Maar baby’s, kinderen en jongens en meisjes, zoals ik, zijn toch zo gegeerd door dat monster. Dat is verzot op dat jonge vlees. Dat is belust op die jonge lichamen die zich niet kunnen verweren en die, onwetend, zijn vuile woekerende cellen helpen vermeerderen. Daarom is dat monster zo’n rotzak.
Ondertussen weet ik dat mama je verteld heeft van mijn briefje. Ik kan niet uitleggen hoe kwaad ik wel was toen ik twee maanden geleden in een tijdschrift las dat jonge slachtoffers van het monster het wel konden vergeten. In een uitvoerig antwoord aan de redactie legde ik mijn miraculeus herstel uit. Wie durfde te beweren dat je deze strijd niet kon winnen? Dat ik de oorlog, die er nu al drie jaar woedde, niet kon winnen?
De brief werd in een omslag gestopt maar bij gebrek aan postzegel aan de kant gelegd. Nooit werd hij gepost. Het hoefde niet meer. Want het monster was weer opgestaan en reeg mij aan zijn duivelsklauw.

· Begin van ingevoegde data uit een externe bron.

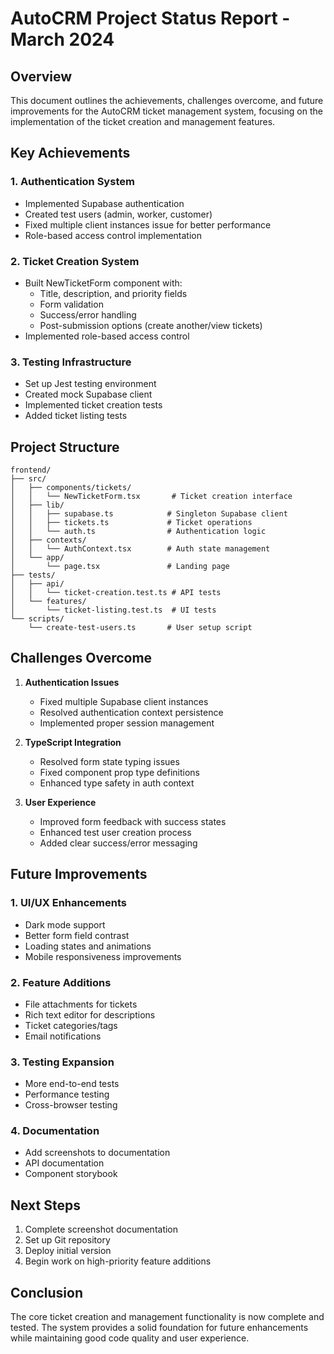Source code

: # AutoCRM Project Status Report - March 2024

## Overview
This document outlines the achievements, challenges overcome, and future improvements for the AutoCRM ticket management system, focusing on the implementation of the ticket creation and management features.

## Key Achievements

### 1. Authentication System
- Implemented Supabase authentication
- Created test users (admin, worker, customer)
- Fixed multiple client instances issue for better performance
- Role-based access control implementation

### 2. Ticket Creation System
- Built NewTicketForm component with:
  - Title, description, and priority fields
  - Form validation
  - Success/error handling
  - Post-submission options (create another/view tickets)
- Implemented role-based access control

### 3. Testing Infrastructure
- Set up Jest testing environment
- Created mock Supabase client
- Implemented ticket creation tests
- Added ticket listing tests

## Project Structure

```
frontend/
├── src/
│   ├── components/tickets/
│   │   └── NewTicketForm.tsx       # Ticket creation interface
│   ├── lib/
│   │   ├── supabase.ts            # Singleton Supabase client
│   │   ├── tickets.ts             # Ticket operations
│   │   └── auth.ts                # Authentication logic
│   ├── contexts/
│   │   └── AuthContext.tsx        # Auth state management
│   └── app/
│       └── page.tsx               # Landing page
├── tests/
│   ├── api/
│   │   └── ticket-creation.test.ts # API tests
│   └── features/
│       └── ticket-listing.test.ts  # UI tests
└── scripts/
    └── create-test-users.ts       # User setup script
```

## Challenges Overcome

1. **Authentication Issues**
   - Fixed multiple Supabase client instances
   - Resolved authentication context persistence
   - Implemented proper session management

2. **TypeScript Integration**
   - Resolved form state typing issues
   - Fixed component prop type definitions
   - Enhanced type safety in auth context

3. **User Experience**
   - Improved form feedback with success states
   - Enhanced test user creation process
   - Added clear success/error messaging

## Future Improvements

### 1. UI/UX Enhancements
- Dark mode support
- Better form field contrast
- Loading states and animations
- Mobile responsiveness improvements

### 2. Feature Additions
- File attachments for tickets
- Rich text editor for descriptions
- Ticket categories/tags
- Email notifications

### 3. Testing Expansion
- More end-to-end tests
- Performance testing
- Cross-browser testing

### 4. Documentation
- Add screenshots to documentation
- API documentation
- Component storybook

## Next Steps
1. Complete screenshot documentation
2. Set up Git repository
3. Deploy initial version
4. Begin work on high-priority feature additions

## Conclusion
The core ticket creation and management functionality is now complete and tested. The system provides a solid foundation for future enhancements while maintaining good code quality and user experience.
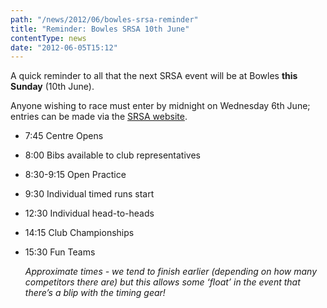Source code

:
 ```yaml
---
path: "/news/2012/06/bowles-srsa-reminder"
title: "Reminder: Bowles SRSA 10th June"
contentType: news
date: "2012-06-05T15:12"
---
```


A quick reminder to all that the next SRSA event will be at Bowles **this Sunday** (10th June).

Anyone wishing to race must enter by midnight on Wednesday 6th June; entries can be made via the [SRSA website](http://www.srsa.org.uk/).

* 7:45      Centre Opens

* 8:00      Bibs available to club representatives

* 8:30-9:15 Open Practice

* 9:30      Individual timed runs start

* 12:30     Individual head-to-heads

* 14:15     Club Championships

* 15:30     Fun Teams

  *Approximate times - we tend to finish earlier (depending on how many competitors there are) but this allows some ‘float’ in the event that there’s a blip with the timing gear!*

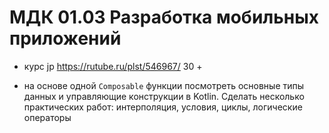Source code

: # МДК 01.03 Разработка мобильных приложений

- курс jp  https://rutube.ru/plst/546967/
30 +

- на основе одной ```Composable``` функции посмотреть основные типы данных и управляющие конструкции в Kotlin. Сделать несколько практических работ: интерполяция, условия, циклы, логические операторы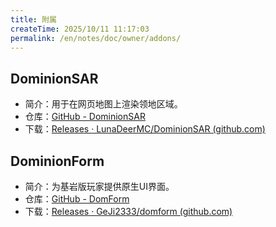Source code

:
 ```yaml
---
title: 附属
createTime: 2025/10/11 11:17:03
permalink: /en/notes/doc/owner/addons/
---
```



## DominionSAR

- 简介：用于在网页地图上渲染领地区域。
- 仓库：[GitHub - DominionSAR](https://github.com/LunaDeerMC/DominionSAR)
- 下载：[Releases · LunaDeerMC/DominionSAR (github.com)](https://github.com/LunaDeerMC/DominionSAR/releases)

## DominionForm

- 简介：为基岩版玩家提供原生UI界面。
- 仓库：[GitHub - DomForm](https://github.com/GeJi2333/domform)
- 下载：[Releases · GeJi2333/domform (github.com)](https://github.com/GeJi2333/domform/releases)
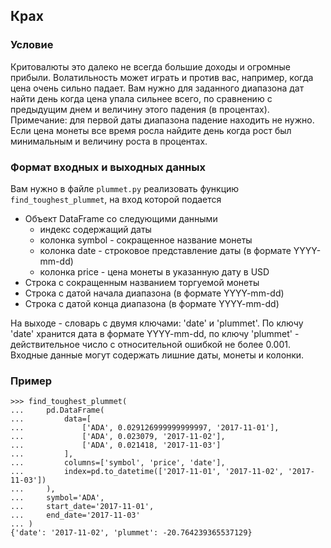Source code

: ## Крах

### Условие

Критовалюты это далеко не всегда большие доходы и огромные прибыли. Волатильность может играть и против вас, например, когда цена очень сильно падает.
Вам нужно для заданного диапазона дат найти день когда цена упала сильнее всего, по сравнению с предыдущим днем и величину этого падения (в процентах). 
Примечание: для первой даты диапазона падение находить не нужно. Если цена монеты все время росла найдите день когда рост был минимальным и величину роста
в процентах.

### Формат входных и выходных данных

Вам нужно в файле ```plummet.py``` реализовать функцию ``find_toughest_plummet``, на вход которой подается
 - Объект DataFrame со следующими данными
    - индекс содержащий даты
    - колонка symbol - сокращенное название монеты
    - колонка date - строковое представление даты (в формате YYYY-mm-dd)
    - колонка price - цена монеты в указанную дату в USD
 - Строка с сокращенным названием торгуемой монеты
 - Строка с датой начала диапазона (в формате YYYY-mm-dd)
 - Строка с датой конца диапазона (в формате YYYY-mm-dd)

На выходе - словарь с двумя ключами: 'date' и 'plummet'. По ключу 'date' хранится дата в формате YYYY-mm-dd, по ключу 'plummet' - действительное число 
с относительной ошибкой не более 0.001. Входные данные могут содержать лишние даты, монеты и колонки.

### Пример
```
>>> find_toughest_plummet(
...     pd.DataFrame(
...         data=[
...             ['ADA', 0.029126999999999997, '2017-11-01'],
...             ['ADA', 0.023079, '2017-11-02'],
...             ['ADA', 0.021418, '2017-11-03']
...         ],
...         columns=['symbol', 'price', 'date'],
...         index=pd.to_datetime(['2017-11-01', '2017-11-02', '2017-11-03'])
...     ), 
...     symbol='ADA',
...     start_date='2017-11-01',
...     end_date='2017-11-03'
... )
{'date': '2017-11-02', 'plummet': -20.764239365537129}
```
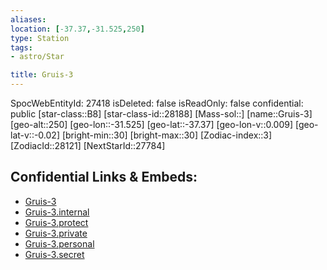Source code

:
 ```yaml
---
aliases: 
location: [-37.37,-31.525,250]
type: Station
tags:
- astro/Star

title: Gruis-3
---
```

SpocWebEntityId: 27418
isDeleted: false
isReadOnly: false
confidential: public
[star-class::B8]
[star-class-id::28188]
[Mass-sol::]
[name::Gruis-3]
[geo-alt::250]
[geo-lon::-31.525]
[geo-lat::-37.37]
[geo-lon-v::0.009]
[geo-lat-v::-0.02]
[bright-min::30]
[bright-max::30]
[Zodiac-index::3]
[ZodiacId::28121]
[NextStarId::27784]



## Confidential Links & Embeds: 
- [Gruis-3](../../../_public/astro/Star/Gruis-3.md) 
- [Gruis-3.internal](../../../_internal/astro/Star/Gruis-3.internal.md) 
- [Gruis-3.protect](../../../_protect/astro/Star/Gruis-3.protect.md) 
- [Gruis-3.private](../../../_private/astro/Star/Gruis-3.private.md) 
- [Gruis-3.personal](../../../_personal/astro/Star/Gruis-3.personal.md) 
- [Gruis-3.secret](../../../_secret/astro/Star/Gruis-3.secret.md)

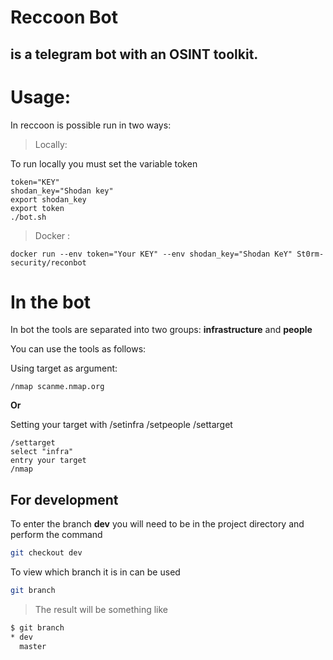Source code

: 
# Reccoon Bot 

## is a telegram bot with an OSINT toolkit.

# Usage:

In reccoon is possible run in two ways:
> Locally:

To run locally you must set the variable token
```
token="KEY"
shodan_key="Shodan key"
export shodan_key
export token
./bot.sh
```

> Docker :
```
docker run --env token="Your KEY" --env shodan_key="Shodan KeY" St0rm-security/reconbot
```

# In the bot 

In bot the tools are separated into two groups:
**infrastructure** and **people**

You can use the tools as follows:

Using target as argument:
```
/nmap scanme.nmap.org
```

**Or**

Setting your target with /setinfra /setpeople /settarget
```
/settarget 
select "infra" 
entry your target 
/nmap
```  

## For development
To enter the branch **dev** you will need to be in the project directory and perform the command
```sh
git checkout dev
```

To view which branch it is in can be used
```sh
git branch
```
> The result will be something like
```sh
$ git branch
* dev
  master
```
  
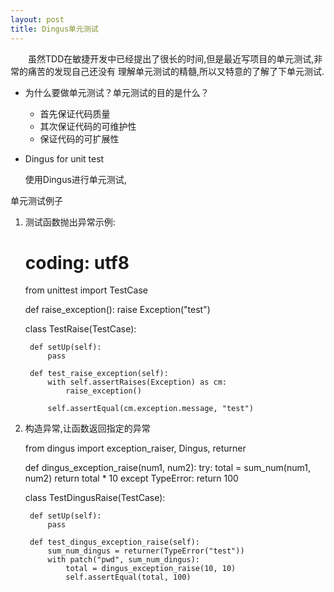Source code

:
 ```yaml
---
layout: post
title: Dingus单元测试
---
```


　　虽然TDD在敏捷开发中已经提出了很长的时间,但是最近写项目的单元测试,非常的痛苦的发现自己还没有
理解单元测试的精髓,所以又特意的了解了下单元测试.  

- 为什么要做单元测试？单元测试的目的是什么？
  + 首先保证代码质量
  + 其次保证代码的可维护性
  + 保证代码的可扩展性 
  
- Dingus for unit test

    使用Dingus进行单元测试,



单元测试例子

1. 测试函数抛出异常示例:
    

    # coding: utf8

    from unittest import TestCase

    def raise_exception():
        raise Exception("test")


    class TestRaise(TestCase):

        def setUp(self):
            pass

        def test_raise_exception(self):
            with self.assertRaises(Exception) as cm:
                raise_exception()
    
            self.assertEqual(cm.exception.message, "test")

2. 构造异常,让函数返回指定的异常

    from dingus import exception_raiser, Dingus, returner

    def dingus_exception_raise(num1, num2):
    try:
        total = sum_num(num1, num2)
        return total * 10
    except TypeError:
        return 100

    class TestDingusRaise(TestCase):

        def setUp(self):
            pass

        def test_dingus_exception_raise(self):
            sum_num_dingus = returner(TypeError("test"))
            with patch("pwd", sum_num_dingus):
                total = dingus_exception_raise(10, 10)
                self.assertEqual(total, 100)









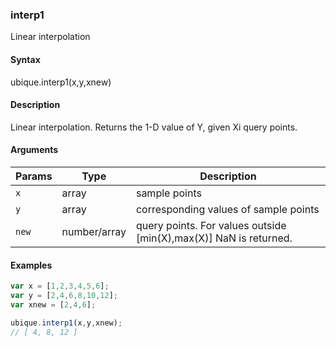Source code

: ### interp1

Linear interpolation


#### Syntax

ubique.interp1(x,y,xnew)


#### Description

Linear interpolation. Returns the 1-D value of Y, given Xi query points.  



#### Arguments

|Params|Type|Description
|---------|----|-----------
|`x` | array | sample points
|`y` | array | corresponding values of sample points
|`new` | number/array | query points. For values outside [min(X),max(X)] NaN is returned.


#### Examples

```js
var x = [1,2,3,4,5,6];
var y = [2,4,6,8,10,12];
var xnew = [2,4,6];

ubique.interp1(x,y,xnew);
// [ 4, 8, 12 ]
```

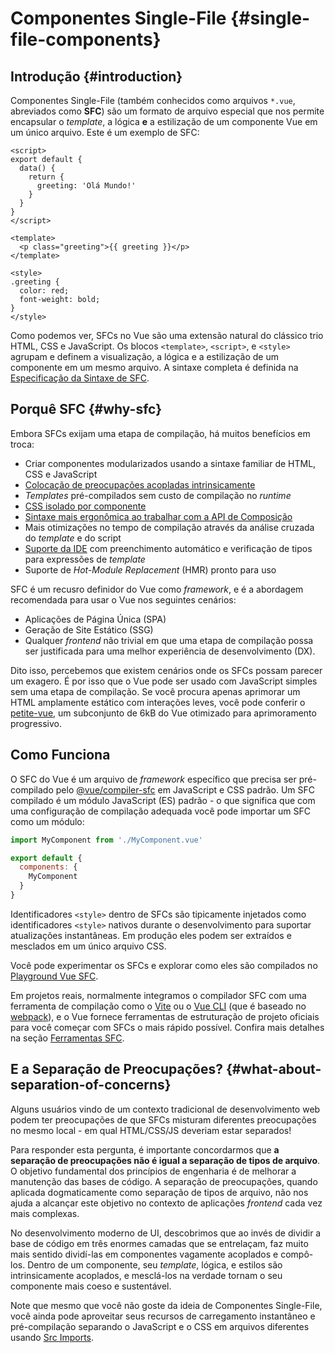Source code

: # Componentes Single-File {#single-file-components}

## Introdução {#introduction}

Componentes Single-File (também conhecidos como arquivos `*.vue`, abreviados como **SFC**) são um formato de arquivo especial que nos permite encapsular o *template*, a lógica **e** a estilização de um componente Vue em um único arquivo. Este é um exemplo de SFC:

```vue
<script>
export default {
  data() {
    return {
      greeting: 'Olá Mundo!'
    }
  }
}
</script>

<template>
  <p class="greeting">{{ greeting }}</p>
</template>

<style>
.greeting {
  color: red;
  font-weight: bold;
}
</style>
```

Como podemos ver, SFCs no Vue são uma extensão natural do clássico trio HTML, CSS e JavaScript. Os blocos `<template>`, `<script>`, e `<style>` agrupam e definem a visualização, a lógica e a estilização de um componente em um mesmo arquivo. A sintaxe completa é definida na [Especificação da Sintaxe de SFC](/api/sfc-spec).

## Porquê SFC {#why-sfc}

Embora SFCs exijam uma etapa de compilação, há muitos benefícios em troca:

- Criar componentes modularizados usando a sintaxe familiar de HTML, CSS e JavaScript
- [Colocação de preocupações acopladas intrinsicamente](#what-about-separation-of-concerns)
- _Templates_ pré-compilados sem custo de compilação no _runtime_
- [CSS isolado por componente](/api/sfc-css-features)
- [Sintaxe mais ergonômica ao trabalhar com a API de Composição](/api/sfc-script-setup)
- Mais otimizações no tempo de compilação através da análise cruzada do _template_ e do script
- [Suporte da IDE](/guide/scaling-up/tooling.html#ide-support) com preenchimento automático e verificação de tipos para expressões de _template_
- Suporte de _Hot-Module Replacement_ (HMR) pronto para uso

SFC é um recusro definidor do Vue como _framework_, e é a abordagem recomendada para usar o Vue nos seguintes cenários:

- Aplicações de Página Única (SPA)
- Geração de Site Estático (SSG)
- Qualquer _frontend_ não trivial em que uma etapa de compilação possa ser justificada para uma melhor experiência de desenvolvimento (DX).

Dito isso, percebemos que existem cenários onde os SFCs possam parecer um exagero. É por isso que o Vue pode ser usado com JavaScript simples sem uma etapa de compilação. Se você procura apenas aprimorar um HTML amplamente estático com interações leves, você pode conferir o [petite-vue](https://github.com/vuejs/petite-vue), um subconjunto de 6kB do Vue otimizado para aprimoramento progressivo.

## Como Funciona

O SFC do Vue é um arquivo de _framework_ específico que precisa ser pré-compilado pelo [@vue/compiler-sfc](https://github.com/vuejs/core/tree/main/packages/compiler-sfc) em JavaScript e CSS padrão. Um SFC compilado é um módulo JavaScript (ES) padrão - o que significa que com uma configuração de compilação adequada você pode importar um SFC como um módulo:

```js
import MyComponent from './MyComponent.vue'

export default {
  components: {
    MyComponent
  }
}
```

Identificadores `<style>` dentro de SFCs são tipicamente injetados como identificadores `<style>` nativos durante o desenvolvimento para suportar atualizações instantâneas. Em produção eles podem ser extraídos e mesclados em um único arquivo CSS.

Você pode experimentar os SFCs e explorar como eles são compilados no [Playground Vue SFC](https://sfc.vuejs.org/).

Em projetos reais, normalmente integramos o compilador SFC com uma ferramenta de compilação como o [Vite](https://vitejs.dev/) ou o [Vue CLI](http://cli.vuejs.org/) (que é baseado no [webpack](https://webpack.js.org/)), e o Vue fornece ferramentas de estruturação de projeto oficiais para você começar com SFCs o mais rápido possível. Confira mais detalhes na seção [Ferramentas SFC](/guide/scaling-up/tooling).

## E a Separação de Preocupações? {#what-about-separation-of-concerns}

Alguns usuários vindo de um contexto tradicional de desenvolvimento web podem ter preocupações de que SFCs misturam diferentes preocupações no mesmo local - em qual HTML/CSS/JS deveriam estar separados!

Para responder esta pergunta, é importante concordarmos que **a separação de preocupações não é igual a separação de tipos de arquivo**. O objetivo fundamental dos princípios de engenharia é de melhorar a manutenção das bases de código. A separação de preocupações, quando aplicada dogmaticamente como separação de tipos de arquivo, não nos ajuda a alcançar este objetivo no contexto de aplicações _frontend_ cada vez mais complexas.

No desenvolvimento moderno de UI, descobrimos que ao invés de dividir a base de código em três enormes camadas que se entrelaçam, faz muito mais sentido dividí-las em componentes vagamente acoplados e compô-los. Dentro de um componente, seu _template_, lógica, e estilos são intrinsicamente acoplados, e mesclá-los na verdade tornam o seu componente mais coeso e sustentável.

Note que mesmo que você não goste da ideia de Componentes Single-File, você ainda pode aproveitar seus recursos de carregamento instantâneo e pré-compilação separando o JavaScript e o CSS em arquivos diferentes usando [Src Imports](/api/sfc-spec.html#src-imports).
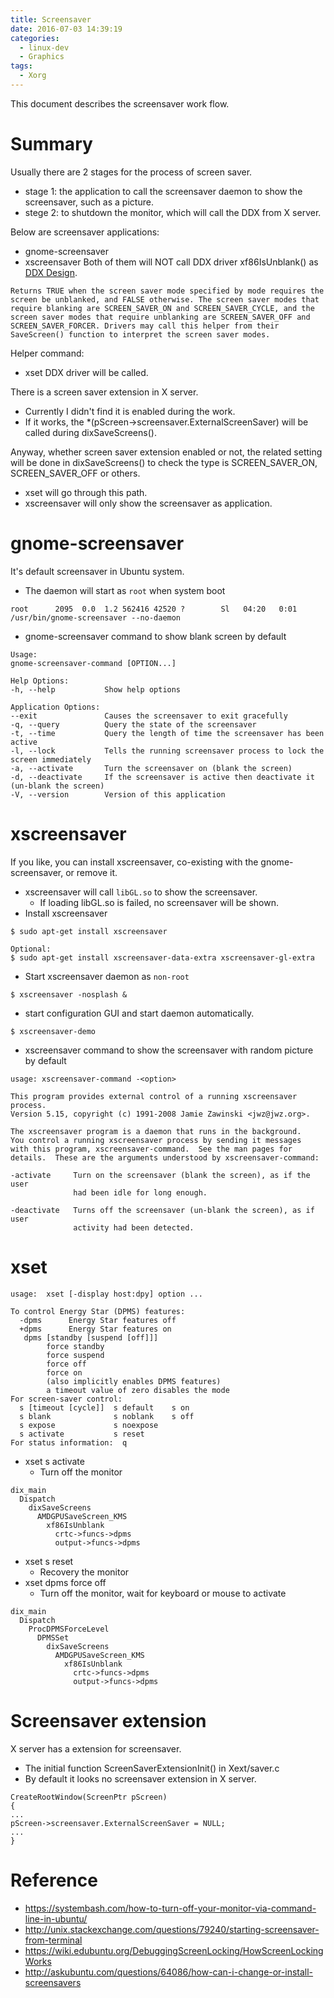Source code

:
 ```yaml
---
title: Screensaver
date: 2016-07-03 14:39:19
categories:
  - linux-dev
  - Graphics
tags:
  - Xorg
---
```


This document describes the screensaver work flow.

<!--more-->

# Summary #
Usually there are 2 stages for the process of screen saver.
* stage 1: the application to call the screensaver daemon to show the screensaver, such as a picture.
* stege 2: to shutdown the monitor, which will call the DDX from X server.

Below are screensaver applications:
* gnome-screensaver
* xscreensaver
Both of them will NOT call DDX driver xf86IsUnblank() as [DDX Design](http://www.x.org/releases/X11R7.7/doc/xorg-server/ddxDesign.html).
```
Returns TRUE when the screen saver mode specified by mode requires the screen be unblanked, and FALSE otherwise. The screen saver modes that require blanking are SCREEN_SAVER_ON and SCREEN_SAVER_CYCLE, and the screen saver modes that require unblanking are SCREEN_SAVER_OFF and SCREEN_SAVER_FORCER. Drivers may call this helper from their SaveScreen() function to interpret the screen saver modes.
```

Helper command:
* xset
DDX driver will be called.

There is a screen saver extension in X server.
* Currently I didn't find it is enabled during the work.
* If it works, the *(pScreen->screensaver.ExternalScreenSaver) will be called during dixSaveScreens().

Anyway, whether screen saver extension enabled or not, the related setting will be done in dixSaveScreens()
to check the type is SCREEN_SAVER_ON, SCREEN_SAVER_OFF or others.
* xset will go through this path.
* xscreensaver will only show the screensaver as application.

# gnome-screensaver #
It's default screensaver in Ubuntu system.

* The daemon will start as `root` when system boot
```
root      2095  0.0  1.2 562416 42520 ?        Sl   04:20   0:01 /usr/bin/gnome-screensaver --no-daemon
```
* gnome-screensaver command to show blank screen by default
```
Usage:
gnome-screensaver-command [OPTION...]

Help Options:
-h, --help           Show help options

Application Options:
--exit               Causes the screensaver to exit gracefully
-q, --query          Query the state of the screensaver
-t, --time           Query the length of time the screensaver has been active
-l, --lock           Tells the running screensaver process to lock the screen immediately
-a, --activate       Turn the screensaver on (blank the screen)
-d, --deactivate     If the screensaver is active then deactivate it (un-blank the screen)
-V, --version        Version of this application
```

# xscreensaver #
If you like, you can install xscreensaver, co-existing with the gnome-screensaver, or remove it.
* xscreensaver will call `libGL.so` to show the screensaver.
  * If loading libGL.so is failed, no screensaver will be shown.
* Install xscreensaver
```
$ sudo apt-get install xscreensaver

Optional:
$ sudo apt-get install xscreensaver-data-extra xscreensaver-gl-extra
```
* Start xscreensaver daemon as `non-root`
```
$ xscreensaver -nosplash &
```
* start configuration GUI and start daemon automatically.
```
$ xscreensaver-demo
```
* xscreensaver command to show the screensaver with random picture by default
```
usage: xscreensaver-command -<option>

This program provides external control of a running xscreensaver process.
Version 5.15, copyright (c) 1991-2008 Jamie Zawinski <jwz@jwz.org>.

The xscreensaver program is a daemon that runs in the background.
You control a running xscreensaver process by sending it messages
with this program, xscreensaver-command.  See the man pages for
details.  These are the arguments understood by xscreensaver-command:

-activate     Turn on the screensaver (blank the screen), as if the user
              had been idle for long enough.

-deactivate   Turns off the screensaver (un-blank the screen), as if user
              activity had been detected.
```

# xset #
```
usage:  xset [-display host:dpy] option ...

To control Energy Star (DPMS) features:
  -dpms      Energy Star features off
  +dpms      Energy Star features on
   dpms [standby [suspend [off]]]
        force standby 
        force suspend 
        force off 
        force on 
        (also implicitly enables DPMS features) 
        a timeout value of zero disables the mode 
For screen-saver control:
  s [timeout [cycle]]  s default    s on
  s blank              s noblank    s off
  s expose             s noexpose
  s activate           s reset
For status information:  q
```
* xset s activate
  * Turn off the monitor
```
dix_main
  Dispatch
    dixSaveScreens
      AMDGPUSaveScreen_KMS
        xf86IsUnblank
          crtc->funcs->dpms
          output->funcs->dpms
```
* xset s reset
  * Recovery the monitor
* xset dpms force off
  * Turn off the monitor, wait for keyboard or mouse to activate
```
dix_main
  Dispatch
    ProcDPMSForceLevel
      DPMSSet
        dixSaveScreens
          AMDGPUSaveScreen_KMS
            xf86IsUnblank
              crtc->funcs->dpms
              output->funcs->dpms
```

# Screensaver extension #

X server has a extension for screensaver.

* The initial function ScreenSaverExtensionInit() in Xext/saver.c
* By default it looks no screensaver extension in X server.
```
CreateRootWindow(ScreenPtr pScreen)
{
...
pScreen->screensaver.ExternalScreenSaver = NULL;
...
}
```

# Reference #
* https://systembash.com/how-to-turn-off-your-monitor-via-command-line-in-ubuntu/
* http://unix.stackexchange.com/questions/79240/starting-screensaver-from-terminal
* https://wiki.edubuntu.org/DebuggingScreenLocking/HowScreenLockingWorks
* http://askubuntu.com/questions/64086/how-can-i-change-or-install-screensavers
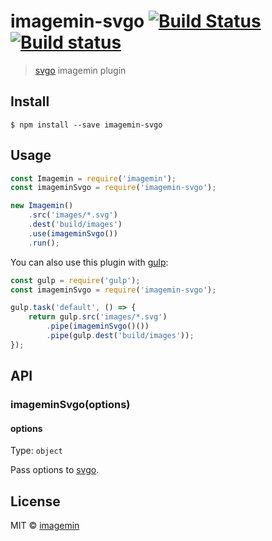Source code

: # imagemin-svgo [![Build Status](https://travis-ci.org/imagemin/imagemin-svgo.svg?branch=master)](https://travis-ci.org/imagemin/imagemin-svgo) [![Build status](https://ci.appveyor.com/api/projects/status/esa7m3u8bcol1mtr/branch/master?svg=true)](https://ci.appveyor.com/project/ShinnosukeWatanabe/imagemin-svgo/branch/master)


> [svgo](https://github.com/svg/svgo) imagemin plugin


## Install

```
$ npm install --save imagemin-svgo
```


## Usage

```js
const Imagemin = require('imagemin');
const imageminSvgo = require('imagemin-svgo');

new Imagemin()
	.src('images/*.svg')
	.dest('build/images')
	.use(imageminSvgo())
	.run();
```

You can also use this plugin with [gulp](http://gulpjs.com):

```js
const gulp = require('gulp');
const imageminSvgo = require('imagemin-svgo');

gulp.task('default', () => {
	return gulp.src('images/*.svg')
		.pipe(imageminSvgo()())
		.pipe(gulp.dest('build/images'));
});
```


## API

### imageminSvgo(options)

#### options

Type: `object`

Pass options to [svgo](https://github.com/svg/svgo#what-it-can-do).


## License

MIT © [imagemin](https://github.com/imagemin)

Ik kan enkel zeggen papa dat ik mijn best heb gedaan en ik wens je alleen maar goed toe.
Ik mis je papa, al zie ik je elke dag en overal.
Doe dus maar zoals de meeste mannen die het in hun eentje moeten rooien. Poets maar niet teveel en niet te grondig. Laat wat vuil achter in een hoekje of spleet. Misschien ben ik wel een van die bewoners van die holletjes of kiertjes. Vaag of borstel me niet weg. Want ik blijf jouw stof, jouw Stef, jouw Stefanie.